The circle of teams robbing the Cubs expanded in 1953 to the Pirates, where Rickey had moved after being chased out by Walter O'Malley. Their first act of larceny was to ship a rapidly aging Ralph Kiner with Joe Garagiola, Catfish Metkovich, Howie Pollet, and "only" $150,000 to the Pirates for Bruce Edwards, Joe Hatten, Eddie Miksis, and Gene Hermanski. It was a staggeringly bad trade. One report in the Chicago Tribune said the Cubs were "the only bidder for Kiner at Rickey prices". Meanwhile, Baker languished in the Cubs' minor leagues, and the Cubs, who paid lip service to integration but never executed, were forced to start in earnest; they somehow stumbled onto Ernie Banks.

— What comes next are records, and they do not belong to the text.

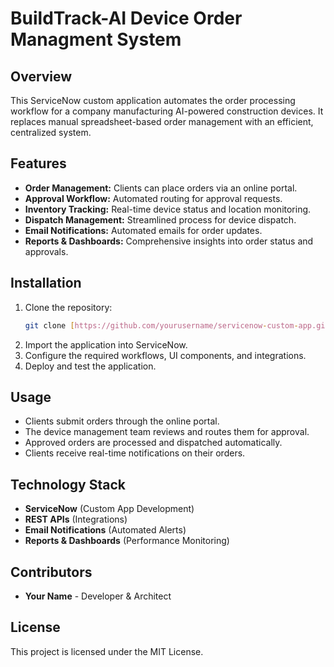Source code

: # BuildTrack-AI Device Order Managment System

## Overview
This ServiceNow custom application automates the order processing workflow for a company manufacturing AI-powered construction devices. It replaces manual spreadsheet-based order management with an efficient, centralized system.

## Features
- **Order Management:** Clients can place orders via an online portal.
- **Approval Workflow:** Automated routing for approval requests.
- **Inventory Tracking:** Real-time device status and location monitoring.
- **Dispatch Management:** Streamlined process for device dispatch.
- **Email Notifications:** Automated emails for order updates.
- **Reports & Dashboards:** Comprehensive insights into order status and approvals.

## Installation
1. Clone the repository:
   ```sh
   git clone [https://github.com/yourusername/servicenow-custom-app.git](https://github.com/EzaazBasha/BuildTrack---AI-Device-Order-Management-System.git)
   ```
2. Import the application into ServiceNow.
3. Configure the required workflows, UI components, and integrations.
4. Deploy and test the application.

## Usage
- Clients submit orders through the online portal.
- The device management team reviews and routes them for approval.
- Approved orders are processed and dispatched automatically.
- Clients receive real-time notifications on their orders.

## Technology Stack
- **ServiceNow** (Custom App Development)
- **REST APIs** (Integrations)
- **Email Notifications** (Automated Alerts)
- **Reports & Dashboards** (Performance Monitoring)

## Contributors
- **Your Name** - Developer & Architect

## License
This project is licensed under the MIT License.
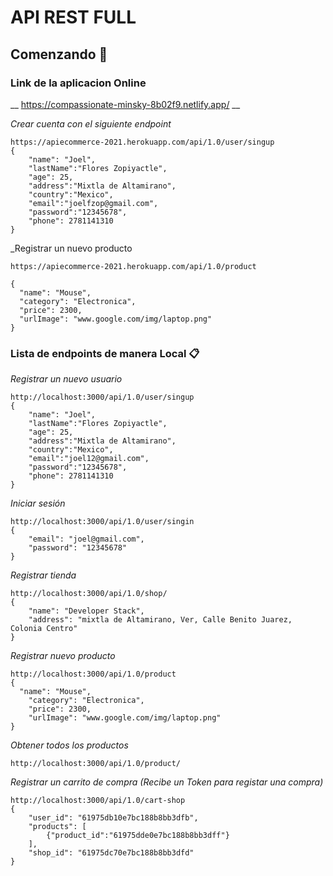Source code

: # API REST FULL


## Comenzando 🚀

### Link de la aplicacion Online

__ https://compassionate-minsky-8b02f9.netlify.app/ __

_Crear cuenta con el siguiente endpoint_

```
https://apiecommerce-2021.herokuapp.com/api/1.0/user/singup
{
    "name": "Joel",
    "lastName":"Flores Zopiyactle",
    "age": 25,
    "address":"Mixtla de Altamirano",
    "country":"Mexico",
    "email":"joelfzop@gmail.com",
    "password":"12345678",
    "phone": 2781141310
}

```

_Registrar un nuevo producto

```
https://apiecommerce-2021.herokuapp.com/api/1.0/product

{
  "name": "Mouse",
  "category": "Electronica",
  "price": 2300,
  "urlImage": "www.google.com/img/laptop.png"
}
```


### Lista de endpoints de manera Local 📋

_Registrar un nuevo usuario_

```
http://localhost:3000/api/1.0/user/singup
{
    "name": "Joel",
    "lastName":"Flores Zopiyactle",
    "age": 25,
    "address":"Mixtla de Altamirano",
    "country":"Mexico",
    "email":"joel12@gmail.com",
    "password":"12345678",
    "phone": 2781141310
}

```


_Iniciar sesión_

```
http://localhost:3000/api/1.0/user/singin
{
    "email": "joel@gmail.com",
    "password": "12345678"
}
```

_Registrar tienda_

```
http://localhost:3000/api/1.0/shop/
{
    "name": "Developer Stack",
    "address": "mixtla de Altamirano, Ver, Calle Benito Juarez, Colonia Centro"
}
```

_Registrar nuevo producto_

```
http://localhost:3000/api/1.0/product
{
  "name": "Mouse",
    "category": "Electronica",
    "price": 2300,
    "urlImage": "www.google.com/img/laptop.png"
}
```

_Obtener todos los productos_

```
http://localhost:3000/api/1.0/product/
```

_Registrar un  carrito de compra (Recibe un Token para registar una compra)_

```
http://localhost:3000/api/1.0/cart-shop
{
    "user_id": "61975db10e7bc188b8bb3dfb",
    "products": [
        {"product_id":"61975dde0e7bc188b8bb3dff"}
    ],
    "shop_id": "61975dc70e7bc188b8bb3dfd"
}

```

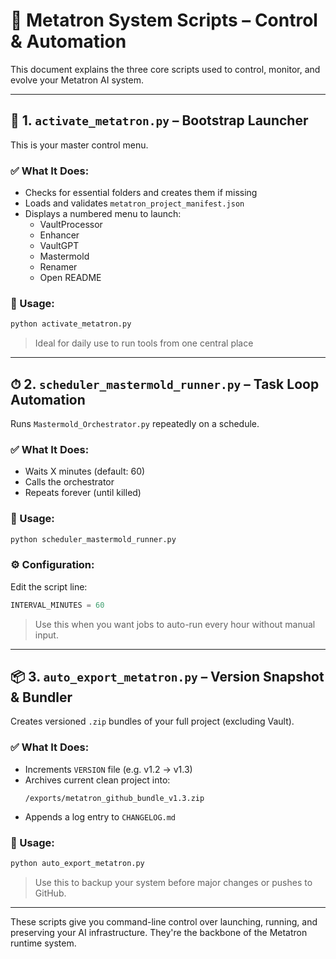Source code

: 
# 🔧 Metatron System Scripts – Control & Automation

This document explains the three core scripts used to control, monitor, and evolve your Metatron AI system.

---

## 🚀 1. `activate_metatron.py` – Bootstrap Launcher

This is your master control menu.

### ✅ What It Does:
- Checks for essential folders and creates them if missing
- Loads and validates `metatron_project_manifest.json`
- Displays a numbered menu to launch:
  - VaultProcessor
  - Enhancer
  - VaultGPT
  - Mastermold
  - Renamer
  - Open README

### 🧪 Usage:
```bash
python activate_metatron.py
```

> Ideal for daily use to run tools from one central place

---

## ⏱ 2. `scheduler_mastermold_runner.py` – Task Loop Automation

Runs `Mastermold_Orchestrator.py` repeatedly on a schedule.

### ✅ What It Does:
- Waits X minutes (default: 60)
- Calls the orchestrator
- Repeats forever (until killed)

### 🧪 Usage:
```bash
python scheduler_mastermold_runner.py
```

### ⚙️ Configuration:
Edit the script line:
```python
INTERVAL_MINUTES = 60
```

> Use this when you want jobs to auto-run every hour without manual input.

---

## 📦 3. `auto_export_metatron.py` – Version Snapshot & Bundler

Creates versioned `.zip` bundles of your full project (excluding Vault).

### ✅ What It Does:
- Increments `VERSION` file (e.g. v1.2 → v1.3)
- Archives current clean project into:
  ```
  /exports/metatron_github_bundle_v1.3.zip
  ```
- Appends a log entry to `CHANGELOG.md`

### 🧪 Usage:
```bash
python auto_export_metatron.py
```

> Use this to backup your system before major changes or pushes to GitHub.

---

These scripts give you command-line control over launching, running, and preserving your AI infrastructure. They're the backbone of the Metatron runtime system.
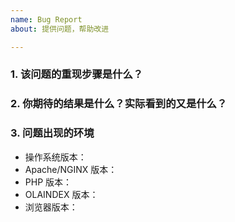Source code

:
 ```yaml
---
name: Bug Report
about: 提供问题，帮助改进

---
```


### 1. 该问题的重现步骤是什么？

### 2. 你期待的结果是什么？实际看到的又是什么？

### 3. 问题出现的环境

- 操作系统版本：
- Apache/NGINX 版本：
- PHP 版本：
- OLAINDEX 版本：
- 浏览器版本：

[//]: # (如有图片请附上截图)
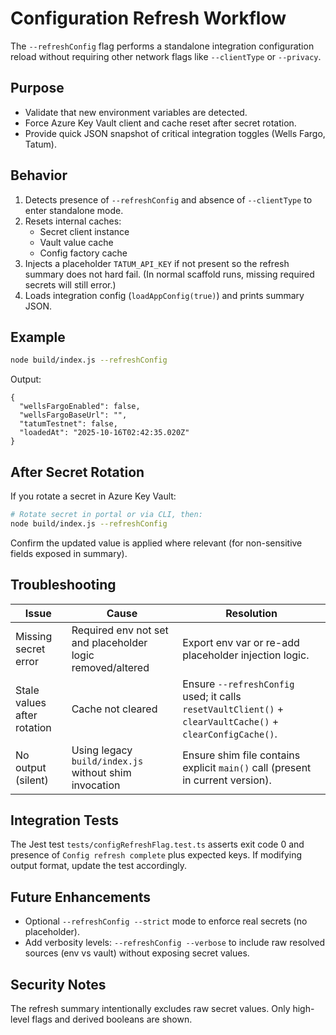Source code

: # Configuration Refresh Workflow

The `--refreshConfig` flag performs a standalone integration configuration reload without requiring other network flags like `--clientType` or `--privacy`.

## Purpose
- Validate that new environment variables are detected.
- Force Azure Key Vault client and cache reset after secret rotation.
- Provide quick JSON snapshot of critical integration toggles (Wells Fargo, Tatum).

## Behavior
1. Detects presence of `--refreshConfig` and absence of `--clientType` to enter standalone mode.
2. Resets internal caches:
   - Secret client instance
   - Vault value cache
   - Config factory cache
3. Injects a placeholder `TATUM_API_KEY` if not present so the refresh summary does not hard fail. (In normal scaffold runs, missing required secrets will still error.)
4. Loads integration config (`loadAppConfig(true)`) and prints summary JSON.

## Example
```bash
node build/index.js --refreshConfig
```
Output:
```jsonc
{
  "wellsFargoEnabled": false,
  "wellsFargoBaseUrl": "",
  "tatumTestnet": false,
  "loadedAt": "2025-10-16T02:42:35.020Z"
}
```

## After Secret Rotation
If you rotate a secret in Azure Key Vault:
```bash
# Rotate secret in portal or via CLI, then:
node build/index.js --refreshConfig
```
Confirm the updated value is applied where relevant (for non-sensitive fields exposed in summary).

## Troubleshooting
| Issue | Cause | Resolution |
|-------|-------|------------|
| Missing secret error | Required env not set and placeholder logic removed/altered | Export env var or re-add placeholder injection logic. |
| Stale values after rotation | Cache not cleared | Ensure `--refreshConfig` used; it calls `resetVaultClient()` + `clearVaultCache()` + `clearConfigCache()`. |
| No output (silent) | Using legacy `build/index.js` without shim invocation | Ensure shim file contains explicit `main()` call (present in current version). |

## Integration Tests
The Jest test `tests/configRefreshFlag.test.ts` asserts exit code 0 and presence of `Config refresh complete` plus expected keys. If modifying output format, update the test accordingly.

## Future Enhancements
- Optional `--refreshConfig --strict` mode to enforce real secrets (no placeholder).
- Add verbosity levels: `--refreshConfig --verbose` to include raw resolved sources (env vs vault) without exposing secret values.

## Security Notes
The refresh summary intentionally excludes raw secret values. Only high-level flags and derived booleans are shown.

After four more years of predictably hapless failure, Wrigley finally elected to do something about the man making the decisions, and asked for Matthews' resignation. This done, he went to the Los Angeles Angels and raided their front office for John Holland, part of a series of moves that also included trading Wrigley's rights to the Los Angeles market. Like the rest of the Cubs' dealings with the Dodgers, that move also backfired, as the team got nothing but the Dodgers' Fort Worth rights in exchange. "For Cubs fans," Stout glumly writes, "it was like discovering your inheritance had been left to the ASPCA." The Cubs didn't finish with a winning record until 1963, and wouldn't come in first place until 1984, long after division play was established in 1969. The Dodgers, of course, cleaned up in Los Angeles, so much so that the American League expanded there in 1961.